### Exercise requirements
Within the records, find every line that includes the word "works" and copy it.

[Items from a dataset]
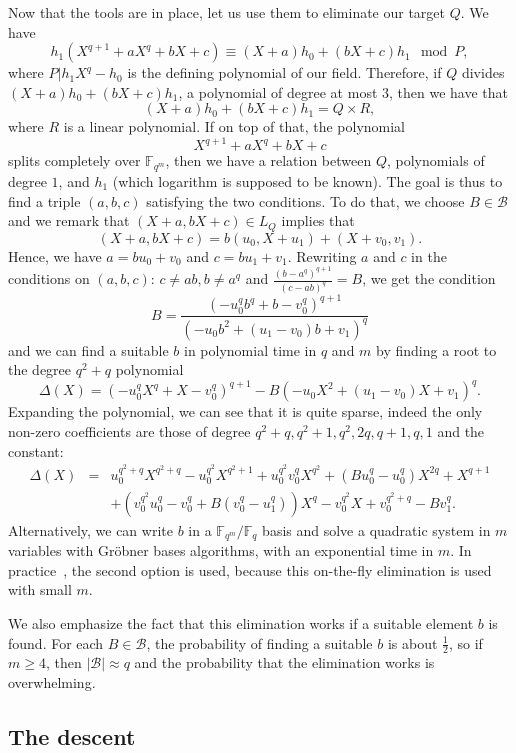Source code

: \documentclass[a4paper,11pt]{article}
\theoremstyle{break}
\theoremstyle{sc}
\theoremstyle{definition}
\theoremstyle{remark}
\begin{document}
Now that the tools are in place, let us use them to eliminate our target
$Q$. We have
\[
  h_1(X^{q+1}+aX^q+bX+c)\equiv(X+a)h_0+(bX+c)h_1\mod P,
\]
where $P|h_1X^q-h_0$ is the defining polynomial of our field. Therefore,
if $Q$ divides $(X+a)h_0+(bX+c)h_1$, a polynomial of degree at most $3$, then we
have that
\[
  (X+a)h_0+(bX+c)h_1=Q\times R,
\]
where $R$ is a linear polynomial. If
on top of that, the polynomial 
\[
  X^{q+1}+aX^q+bX+c
\]
splits completely over
$\mathbb{F}_{q^m}$, then we have a relation between $Q$, polynomials of degree
$1$, and $h_1$ (which logarithm is supposed to be known). The goal is thus to
find a triple $(a, b, c)$ satisfying the two conditions. To do that, we choose
$B\in \mathcal B$ and we remark that $(X+a,
bX+c)\in L_Q$ implies that 
\[
  (X+a, bX+c)=b(u_0, X+u_1)+(X+v_0, v_1).
\]
Hence, we
have $a=bu_0+v_0$ and $c=bu_1+v_1$. Rewriting $a$ and $c$ in the conditions
on $(a,b,c)$: $c\neq ab,b\neq a^q$ and $\frac{(b-a^q)^{q+1}}{(c-ab)^q}=B$, we
get the condition
\[
  B = \frac{(-u_0^qb^q+b-v_0^q)^{q+1}}{(-u_0b^2+(u_1-v_0)b+v_1)^q}
\]
and we can find a suitable $b$ in polynomial time in $q$ and $m$ by finding a
root to the degree
$q^2+q$ polynomial
\[
  \Delta(X) = (-u_0^qX^q+X-v_0^q)^{q+1} - B(-u_0X^2+(u_1-v_0)X+v_1)^q.
\]
Expanding the polynomial, we can see that it is quite sparse, indeed the only
non-zero coefficients are those of degree $q^2+q, q^2+1, q^2, 2q, q+1, q, 1$ and
the constant:
\begin{eqnarray*}
  \Delta(X) &=&
  u_0^{q^2+q}X^{q^2+q}-u_0^{q^2}X^{q^2+1}+u_0^{q^2}v_0^qX^{q^2}+(Bu_0^q-u_0^q)X^{2q}+X^{q+1} \\
  & & +(v_0^{q^2}u_0^q-v_0^q+B(v_0^q-u_1^q))X^q-v_0^{q^2}X+v_0^{q^2+q}-Bv_1^q.
\end{eqnarray*}
Alternatively, we can write $b$ in a $\mathbb{F}_{q^m}/\mathbb{F}_q$
basis and solve a quadratic system in $m$ variables with Gröbner bases
algorithms, with an exponential time in $m$. In practice~\cite{Adj16}, the
second option is used, because this on-the-fly elimination is used with small $m$.

We also emphasize the fact that this elimination works if a suitable element
$b$ is found. For each $B\in\mathcal B$, the probability of finding a suitable
$b$ is about $\frac{1}{2}$, so if
$m\geq4$, then $|\mathcal B|\approx q$ and the probability that the
elimination works is overwhelming.

\subsection{The descent}
\end{document}
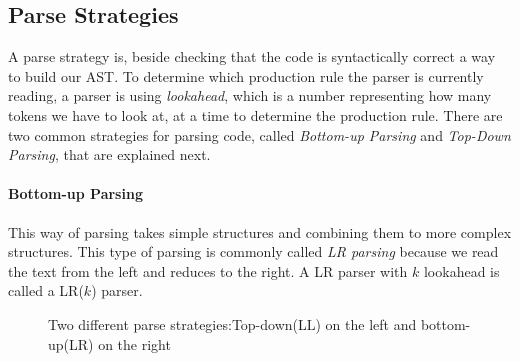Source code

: 	\subsection{Parse Strategies}\label{impl:parsestrats}
		A parse strategy is, beside checking that the code is syntactically correct a way to build our AST. 
		To determine which production rule the parser is currently reading, 
		a parser is using {\it lookahead}, which is a number representing how many tokens we have to look at, 
		at a time to determine the production rule.
		There are two common strategies for parsing code, called {\it Bottom-up Parsing} and {\it Top-Down Parsing}, that are explained next.
	\paragraph{Bottom-up Parsing}
		This way of parsing takes simple structures and combining them to more complex structures.
		This type of parsing is commonly called {\it LR parsing} because we read the text from the left and reduces to the right.
		A LR parser with $k$ lookahead is called a LR($k$) parser.
		\begin{figure}[H]
			\centering
			\caption{Two different parse strategies:Top-down(LL) on the left and bottom-up(LR) on the right}\label{fig:parsers}
		\end{figure}
		
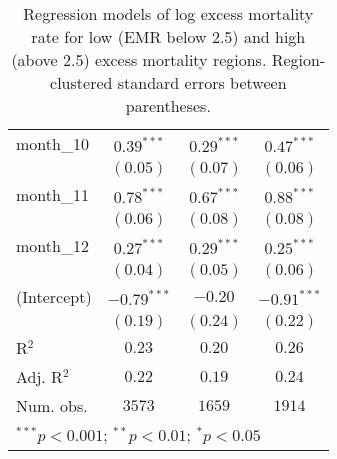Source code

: \begin{table}[h!]
\begin{center}
\begin{small}
\begin{tabular}{l c c c}
month\_10      & $0.39^{***}$  & $0.29^{***}$  & $0.47^{***}$  \\
               & $(0.05)$      & $(0.07)$      & $(0.06)$      \\
month\_11      & $0.78^{***}$  & $0.67^{***}$  & $0.88^{***}$  \\
               & $(0.06)$      & $(0.08)$      & $(0.08)$      \\
month\_12      & $0.27^{***}$  & $0.29^{***}$  & $0.25^{***}$  \\
               & $(0.04)$      & $(0.05)$      & $(0.06)$      \\
(Intercept)    & $-0.79^{***}$ & $-0.20$       & $-0.91^{***}$ \\
               & $(0.19)$      & $(0.24)$      & $(0.22)$      \\
\hline
R$^2$          & $0.23$        & $0.20$        & $0.26$        \\
Adj. R$^2$     & $0.22$        & $0.19$        & $0.24$        \\
Num. obs.      & $3573$        & $1659$        & $1914$        \\
\hline
\multicolumn{4}{l}{\tiny{$^{***}p<0.001$; $^{**}p<0.01$; $^{*}p<0.05$}}
\end{tabular}
\end{small}
\caption{Regression models of log excess mortality rate for low (EMR below 2.5) and high (above 2.5) excess mortality regions. Region-clustered standard errors between parentheses.}
\label{tab:hilomodels}
\end{center}
\end{table}
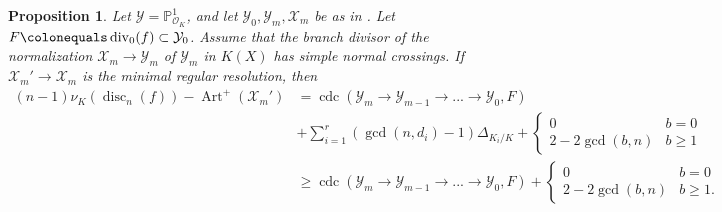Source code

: \documentclass[12pt]{amsart}
\numberwithin{equation}{section}
\newtheorem{prop}[equation]{Proposition}
\theoremstyle{definition}
\newcommand{\padma}[1]{{\color{Magenta} \sf $\clubsuit\clubsuit\clubsuit$ Padma: [#1]}}
\newcommand{\andrew}[1]{{\color{Green} \sf $\diamondsuit\diamondsuit\diamondsuit$ Andrew: [#1]}}
\newcommand{\rev}[1]{{\color{Blue} \sf $\diamondsuit\diamondsuit\diamondsuit$ Rev: [#1]}}
\renewcommand{\O}{\mathcal{O}}
\renewcommand{\P}{\mathbb P}
\newcommand{\X}{\mathcal{X}}
\newcommand{\Y}{\mathcal{Y}}
\DeclareMathOperator{\divi}{div}
\DeclareMathOperator{\disc}{disc}
\DeclareMathOperator{\Art}{Art}
\DeclareMathOperator{\cdc}{cdc}
\begin{document}
\begin{prop}\label{prop: cond-disc ineq cdc version} Let $\Y=\P^1_{\O_K}$, and let $\Y_0,\Y_m,\X_m$ be as in . Let $F \colonequals \divi_0(f) \subset \Y_0$. 
    Assume that the branch divisor of the normalization $\X_m\to\Y_m$
    of $\Y_m$ in $K(X)$ has simple normal crossings. If
    $\mathcal{X}_m' \to \mathcal{X}_m$ is the minimal regular
    resolution, then
    \begin{align*}
        (n-1)\nu_K(\disc_n(f))-\Art^+(\mathcal{X}_m')&=\cdc(\Y_m\to\Y_{m-1}\to...\to\Y_0, F)\\
        &+\sum_{i=1}^r(\gcd(n,d_i)-1)\Delta_{K_i/K}+\begin{cases}0&b=0\\2-2\gcd(b,n)&b\geq1 \end{cases}\\
        &\geq \cdc(\Y_m\to\Y_{m-1}\to...\to\Y_0, F)+\begin{cases}0&b=0\\2-2\gcd(b,n)&b\geq1. \end{cases}
    \end{align*}
\end{prop}

\end{document}
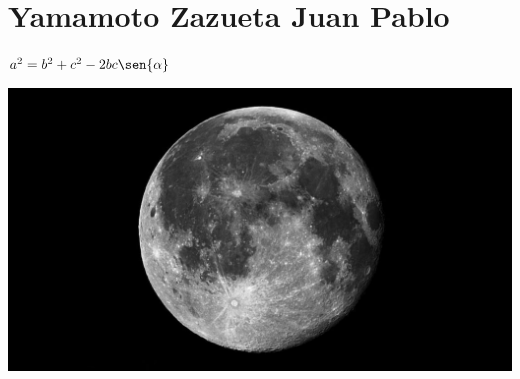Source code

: \chapter{Yamamoto Zazueta Juan Pablo}

$a^{2}=b^{2}+c^{2}-2bc\sen{\alpha}$

\includegraphics[scale=0.5]{./420002457/imagen.jpg}


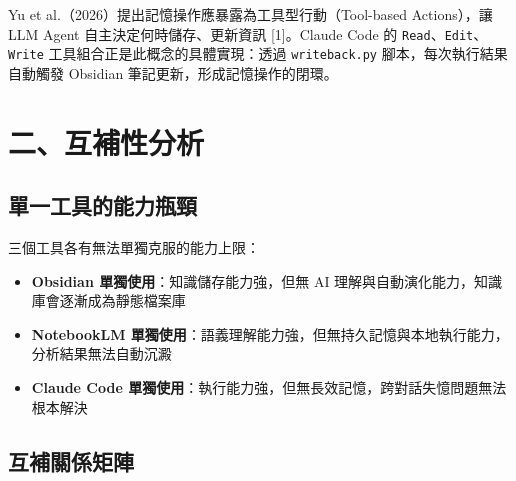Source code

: Yu et al.（2026）提出記憶操作應暴露為工具型行動（Tool-based
Actions），讓 LLM Agent 自主決定何時儲存、更新資訊 {[}1{]}。Claude Code
的 \texttt{Read}、\texttt{Edit}、\texttt{Write}
工具組合正是此概念的具體實現：透過 \texttt{writeback.py}
腳本，每次執行結果自動觸發 Obsidian 筆記更新，形成記憶操作的閉環。

\section{二、互補性分析}\label{ux4e8cux4e92ux88dcux6027ux5206ux6790}

\subsection{單一工具的能力瓶頸}\label{ux55aeux4e00ux5de5ux5177ux7684ux80fdux529bux74f6ux9838}

三個工具各有無法單獨克服的能力上限：

\begin{itemize}
\tightlist
\item
  \textbf{Obsidian 單獨使用}：知識儲存能力強，但無 AI
  理解與自動演化能力，知識庫會逐漸成為靜態檔案庫
\item
  \textbf{NotebookLM
  單獨使用}：語義理解能力強，但無持久記憶與本地執行能力，分析結果無法自動沉澱
\item
  \textbf{Claude Code
  單獨使用}：執行能力強，但無長效記憶，跨對話失憶問題無法根本解決
\end{itemize}

\subsection{互補關係矩陣}\label{ux4e92ux88dcux95dcux4fc2ux77e9ux9663}

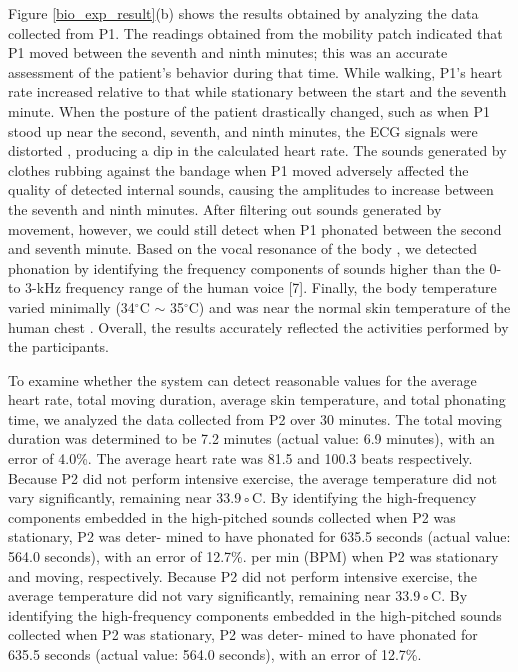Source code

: Figure \ref{bio_exp_result}(b) shows the results obtained by analyzing the data collected from P1. The readings obtained from the mobility patch indicated that P1 moved between the seventh and ninth minutes; this was an accurate assessment of the patient's behavior during that time. While walking, P1's heart rate increased relative to that while stationary between the start and the seventh minute. When the posture of the patient drastically changed, such as when P1 stood up near the second, seventh, and ninth minutes, the ECG signals were distorted \cite{chan2013}, producing a dip in the calculated heart rate. The sounds generated by clothes rubbing against the bandage when P1 moved adversely affected the quality of detected internal sounds, causing the amplitudes to increase between the seventh and ninth minutes. After filtering out sounds generated by movement, however, we could still detect when P1 phonated between the second and seventh minute. Based on the vocal resonance of the body \cite{Dacre2002}, we detected phonation by identifying the frequency components of sounds higher than the 0- to 3-kHz frequency range of the human voice [7]. Finally, the body temperature varied minimally (34$^{\circ}$C $\sim$ 35$^{\circ}$C) and was near the normal skin temperature of the human chest \cite{Freitas1999}. Overall, the results accurately reflected the activities performed by the participants.

To examine whether the system can detect reasonable values for the average heart rate, total moving duration, average skin temperature, and total phonating time, we analyzed the data collected from P2 over 30 minutes. The total moving duration was determined to be 7.2 minutes (actual value: 6.9 minutes), with an error of 4.0\%. The average heart rate was 81.5 and 100.3 beats respectively.  Because P2 did not perform intensive exercise, the average temperature did not vary significantly, remaining near 33.9◦C. By identifying the high-frequency components embedded in the high-pitched sounds collected when P2 was stationary, P2 was deter- mined to have phonated for 635.5 seconds (actual value: 564.0 seconds), with an error of 12.7\%. per min (BPM) when P2 was stationary and moving, respectively.  Because P2 did not perform intensive exercise, the average temperature did not vary significantly, remaining near 33.9◦C. By identifying the high-frequency components embedded in the high-pitched sounds collected when P2 was stationary, P2 was deter- mined to have phonated for 635.5 seconds (actual value: 564.0 seconds), with an error of 12.7\%.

### Solved exercise
We also emphasize the fact that this elimination works if a suitable element
elimination works is overwhelming.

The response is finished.